» **WORK REQUIRED**: With nothing added or left out, output the listing that follows.

» **GIVEN DATA**:
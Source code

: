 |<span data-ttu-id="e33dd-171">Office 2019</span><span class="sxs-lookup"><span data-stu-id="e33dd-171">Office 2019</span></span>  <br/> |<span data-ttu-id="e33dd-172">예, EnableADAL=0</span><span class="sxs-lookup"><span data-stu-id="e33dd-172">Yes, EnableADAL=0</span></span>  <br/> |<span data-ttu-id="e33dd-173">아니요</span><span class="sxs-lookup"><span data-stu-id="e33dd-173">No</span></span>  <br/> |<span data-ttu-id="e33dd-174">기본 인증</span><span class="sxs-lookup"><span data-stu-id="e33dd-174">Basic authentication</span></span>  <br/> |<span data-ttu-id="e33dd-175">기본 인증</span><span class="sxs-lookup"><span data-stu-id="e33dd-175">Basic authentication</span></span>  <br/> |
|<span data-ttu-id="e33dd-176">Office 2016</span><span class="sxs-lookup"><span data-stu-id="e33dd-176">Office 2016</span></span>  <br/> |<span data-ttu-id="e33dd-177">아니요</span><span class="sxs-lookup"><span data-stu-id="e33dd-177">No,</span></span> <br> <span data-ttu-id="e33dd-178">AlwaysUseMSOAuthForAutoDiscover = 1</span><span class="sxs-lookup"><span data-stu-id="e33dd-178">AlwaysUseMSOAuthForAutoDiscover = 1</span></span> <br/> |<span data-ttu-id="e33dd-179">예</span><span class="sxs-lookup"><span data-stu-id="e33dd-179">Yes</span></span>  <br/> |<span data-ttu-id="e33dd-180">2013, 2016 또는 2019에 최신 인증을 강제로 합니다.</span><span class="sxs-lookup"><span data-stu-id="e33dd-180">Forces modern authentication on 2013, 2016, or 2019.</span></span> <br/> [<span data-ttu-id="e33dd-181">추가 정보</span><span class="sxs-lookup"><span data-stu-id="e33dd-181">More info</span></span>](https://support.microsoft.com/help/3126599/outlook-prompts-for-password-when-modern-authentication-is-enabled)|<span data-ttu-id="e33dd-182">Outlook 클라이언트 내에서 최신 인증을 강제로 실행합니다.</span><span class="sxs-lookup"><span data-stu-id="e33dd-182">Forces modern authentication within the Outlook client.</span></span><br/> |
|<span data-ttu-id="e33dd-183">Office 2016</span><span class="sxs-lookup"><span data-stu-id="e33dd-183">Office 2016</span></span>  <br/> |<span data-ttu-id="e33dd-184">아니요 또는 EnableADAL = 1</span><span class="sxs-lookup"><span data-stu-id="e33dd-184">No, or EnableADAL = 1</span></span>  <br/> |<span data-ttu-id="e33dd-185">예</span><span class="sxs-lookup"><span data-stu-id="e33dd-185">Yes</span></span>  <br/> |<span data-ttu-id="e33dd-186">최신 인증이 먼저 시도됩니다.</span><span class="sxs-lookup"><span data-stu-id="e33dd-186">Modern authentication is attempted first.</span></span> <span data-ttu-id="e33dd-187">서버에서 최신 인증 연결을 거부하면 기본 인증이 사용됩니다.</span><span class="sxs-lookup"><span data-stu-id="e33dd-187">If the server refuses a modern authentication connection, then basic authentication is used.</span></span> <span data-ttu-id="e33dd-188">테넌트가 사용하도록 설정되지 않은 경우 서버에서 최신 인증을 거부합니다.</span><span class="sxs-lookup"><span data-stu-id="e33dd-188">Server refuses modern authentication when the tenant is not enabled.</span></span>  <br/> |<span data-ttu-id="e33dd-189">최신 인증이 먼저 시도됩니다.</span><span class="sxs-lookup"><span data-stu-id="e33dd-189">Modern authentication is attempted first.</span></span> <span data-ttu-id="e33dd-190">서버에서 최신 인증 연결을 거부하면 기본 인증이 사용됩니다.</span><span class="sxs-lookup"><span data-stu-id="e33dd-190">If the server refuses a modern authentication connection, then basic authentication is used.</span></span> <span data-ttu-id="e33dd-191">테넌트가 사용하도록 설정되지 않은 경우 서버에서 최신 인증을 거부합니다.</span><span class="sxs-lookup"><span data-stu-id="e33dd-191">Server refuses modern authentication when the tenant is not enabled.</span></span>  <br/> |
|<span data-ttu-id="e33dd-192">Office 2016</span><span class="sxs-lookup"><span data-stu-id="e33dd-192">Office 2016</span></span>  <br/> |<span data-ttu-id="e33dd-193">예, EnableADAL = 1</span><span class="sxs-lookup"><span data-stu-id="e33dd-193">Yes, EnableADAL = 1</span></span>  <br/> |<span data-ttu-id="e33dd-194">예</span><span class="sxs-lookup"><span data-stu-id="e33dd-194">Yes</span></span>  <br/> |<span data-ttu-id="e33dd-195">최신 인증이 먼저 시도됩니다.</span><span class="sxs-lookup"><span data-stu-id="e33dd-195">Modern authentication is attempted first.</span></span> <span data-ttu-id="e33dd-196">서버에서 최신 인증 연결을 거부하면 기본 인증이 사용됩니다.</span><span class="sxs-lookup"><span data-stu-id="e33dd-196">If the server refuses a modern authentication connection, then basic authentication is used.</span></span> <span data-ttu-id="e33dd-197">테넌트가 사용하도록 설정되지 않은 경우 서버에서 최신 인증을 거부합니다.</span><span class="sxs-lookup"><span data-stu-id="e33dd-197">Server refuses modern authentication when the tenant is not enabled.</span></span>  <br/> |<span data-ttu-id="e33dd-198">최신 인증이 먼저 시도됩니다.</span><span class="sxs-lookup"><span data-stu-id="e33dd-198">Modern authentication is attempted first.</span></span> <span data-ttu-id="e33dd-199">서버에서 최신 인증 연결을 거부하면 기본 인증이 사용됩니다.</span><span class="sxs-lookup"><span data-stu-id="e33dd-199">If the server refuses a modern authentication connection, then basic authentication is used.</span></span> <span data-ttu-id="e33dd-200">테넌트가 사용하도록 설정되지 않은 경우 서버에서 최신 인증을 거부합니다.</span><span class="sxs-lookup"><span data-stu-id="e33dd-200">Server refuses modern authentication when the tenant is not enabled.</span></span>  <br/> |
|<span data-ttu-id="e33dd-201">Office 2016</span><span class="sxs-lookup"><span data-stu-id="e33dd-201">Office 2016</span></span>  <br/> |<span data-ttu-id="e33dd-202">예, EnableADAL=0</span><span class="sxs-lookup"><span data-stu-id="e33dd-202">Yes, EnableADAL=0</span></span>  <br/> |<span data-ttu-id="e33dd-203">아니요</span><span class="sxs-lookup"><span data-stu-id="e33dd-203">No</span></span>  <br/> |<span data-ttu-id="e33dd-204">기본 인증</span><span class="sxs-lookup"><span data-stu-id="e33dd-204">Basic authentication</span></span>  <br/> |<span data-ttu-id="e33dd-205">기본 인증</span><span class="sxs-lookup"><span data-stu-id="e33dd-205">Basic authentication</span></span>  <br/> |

» **TASK RESPONSE**:
Source code

: |<span data-ttu-id="e33dd-171">Office 2019</span><span class="sxs-lookup"><span data-stu-id="e33dd-171">Office 2019</span></span>  <br/> |<span data-ttu-id="e33dd-172">예, EnableADAL=0</span><span class="sxs-lookup"><span data-stu-id="e33dd-172">Yes, EnableADAL=0</span></span>  <br/> |<span data-ttu-id="e33dd-173">아니요</span><span class="sxs-lookup"><span data-stu-id="e33dd-173">No</span></span>  <br/> |<span data-ttu-id="e33dd-174">기본 인증</span><span class="sxs-lookup"><span data-stu-id="e33dd-174">Basic authentication</span></span>  <br/> |<span data-ttu-id="e33dd-175">기본 인증</span><span class="sxs-lookup"><span data-stu-id="e33dd-175">Basic authentication</span></span>  <br/> |
|<span data-ttu-id="e33dd-176">Office 2016</span><span class="sxs-lookup"><span data-stu-id="e33dd-176">Office 2016</span></span>  <br/> |<span data-ttu-id="e33dd-177">아니요</span><span class="sxs-lookup"><span data-stu-id="e33dd-177">No,</span></span> <br> <span data-ttu-id="e33dd-178">AlwaysUseMSOAuthForAutoDiscover = 1</span><span class="sxs-lookup"><span data-stu-id="e33dd-178">AlwaysUseMSOAuthForAutoDiscover = 1</span></span> <br/> |<span data-ttu-id="e33dd-179">예</span><span class="sxs-lookup"><span data-stu-id="e33dd-179">Yes</span></span>  <br/> |<span data-ttu-id="e33dd-180">2013, 2016 또는 2019에 최신 인증을 강제로 합니다.</span><span class="sxs-lookup"><span data-stu-id="e33dd-180">Forces modern authentication on 2013, 2016, or 2019.</span></span> <br/> [<span data-ttu-id="e33dd-181">추가 정보</span><span class="sxs-lookup"><span data-stu-id="e33dd-181">More info</span></span>](https://support.microsoft.com/help/3126599/outlook-prompts-for-password-when-modern-authentication-is-enabled)|<span data-ttu-id="e33dd-182">Outlook 클라이언트 내에서 최신 인증을 강제로 실행합니다.</span><span class="sxs-lookup"><span data-stu-id="e33dd-182">Forces modern authentication within the Outlook client.</span></span><br/> |
|<span data-ttu-id="e33dd-183">Office 2016</span><span class="sxs-lookup"><span data-stu-id="e33dd-183">Office 2016</span></span>  <br/> |<span data-ttu-id="e33dd-184">아니요 또는 EnableADAL = 1</span><span class="sxs-lookup"><span data-stu-id="e33dd-184">No, or EnableADAL = 1</span></span>  <br/> |<span data-ttu-id="e33dd-185">예</span><span class="sxs-lookup"><span data-stu-id="e33dd-185">Yes</span></span>  <br/> |<span data-ttu-id="e33dd-186">최신 인증이 먼저 시도됩니다.</span><span class="sxs-lookup"><span data-stu-id="e33dd-186">Modern authentication is attempted first.</span></span> <span data-ttu-id="e33dd-187">서버에서 최신 인증 연결을 거부하면 기본 인증이 사용됩니다.</span><span class="sxs-lookup"><span data-stu-id="e33dd-187">If the server refuses a modern authentication connection, then basic authentication is used.</span></span> <span data-ttu-id="e33dd-188">테넌트가 사용하도록 설정되지 않은 경우 서버에서 최신 인증을 거부합니다.</span><span class="sxs-lookup"><span data-stu-id="e33dd-188">Server refuses modern authentication when the tenant is not enabled.</span></span>  <br/> |<span data-ttu-id="e33dd-189">최신 인증이 먼저 시도됩니다.</span><span class="sxs-lookup"><span data-stu-id="e33dd-189">Modern authentication is attempted first.</span></span> <span data-ttu-id="e33dd-190">서버에서 최신 인증 연결을 거부하면 기본 인증이 사용됩니다.</span><span class="sxs-lookup"><span data-stu-id="e33dd-190">If the server refuses a modern authentication connection, then basic authentication is used.</span></span> <span data-ttu-id="e33dd-191">테넌트가 사용하도록 설정되지 않은 경우 서버에서 최신 인증을 거부합니다.</span><span class="sxs-lookup"><span data-stu-id="e33dd-191">Server refuses modern authentication when the tenant is not enabled.</span></span>  <br/> |
|<span data-ttu-id="e33dd-192">Office 2016</span><span class="sxs-lookup"><span data-stu-id="e33dd-192">Office 2016</span></span>  <br/> |<span data-ttu-id="e33dd-193">예, EnableADAL = 1</span><span class="sxs-lookup"><span data-stu-id="e33dd-193">Yes, EnableADAL = 1</span></span>  <br/> |<span data-ttu-id="e33dd-194">예</span><span class="sxs-lookup"><span data-stu-id="e33dd-194">Yes</span></span>  <br/> |<span data-ttu-id="e33dd-195">최신 인증이 먼저 시도됩니다.</span><span class="sxs-lookup"><span data-stu-id="e33dd-195">Modern authentication is attempted first.</span></span> <span data-ttu-id="e33dd-196">서버에서 최신 인증 연결을 거부하면 기본 인증이 사용됩니다.</span><span class="sxs-lookup"><span data-stu-id="e33dd-196">If the server refuses a modern authentication connection, then basic authentication is used.</span></span> <span data-ttu-id="e33dd-197">테넌트가 사용하도록 설정되지 않은 경우 서버에서 최신 인증을 거부합니다.</span><span class="sxs-lookup"><span data-stu-id="e33dd-197">Server refuses modern authentication when the tenant is not enabled.</span></span>  <br/> |<span data-ttu-id="e33dd-198">최신 인증이 먼저 시도됩니다.</span><span class="sxs-lookup"><span data-stu-id="e33dd-198">Modern authentication is attempted first.</span></span> <span data-ttu-id="e33dd-199">서버에서 최신 인증 연결을 거부하면 기본 인증이 사용됩니다.</span><span class="sxs-lookup"><span data-stu-id="e33dd-199">If the server refuses a modern authentication connection, then basic authentication is used.</span></span> <span data-ttu-id="e33dd-200">테넌트가 사용하도록 설정되지 않은 경우 서버에서 최신 인증을 거부합니다.</span><span class="sxs-lookup"><span data-stu-id="e33dd-200">Server refuses modern authentication when the tenant is not enabled.</span></span>  <br/> |
|<span data-ttu-id="e33dd-201">Office 2016</span><span class="sxs-lookup"><span data-stu-id="e33dd-201">Office 2016</span></span>  <br/> |<span data-ttu-id="e33dd-202">예, EnableADAL=0</span><span class="sxs-lookup"><span data-stu-id="e33dd-202">Yes, EnableADAL=0</span></span>  <br/> |<span data-ttu-id="e33dd-203">아니요</span><span class="sxs-lookup"><span data-stu-id="e33dd-203">No</span></span>  <br/> |<span data-ttu-id="e33dd-204">기본 인증</span><span class="sxs-lookup"><span data-stu-id="e33dd-204">Basic authentication</span></span>  <br/> |<span data-ttu-id="e33dd-205">기본 인증</span><span class="sxs-lookup"><span data-stu-id="e33dd-205">Basic authentication</span></span>  <br/> |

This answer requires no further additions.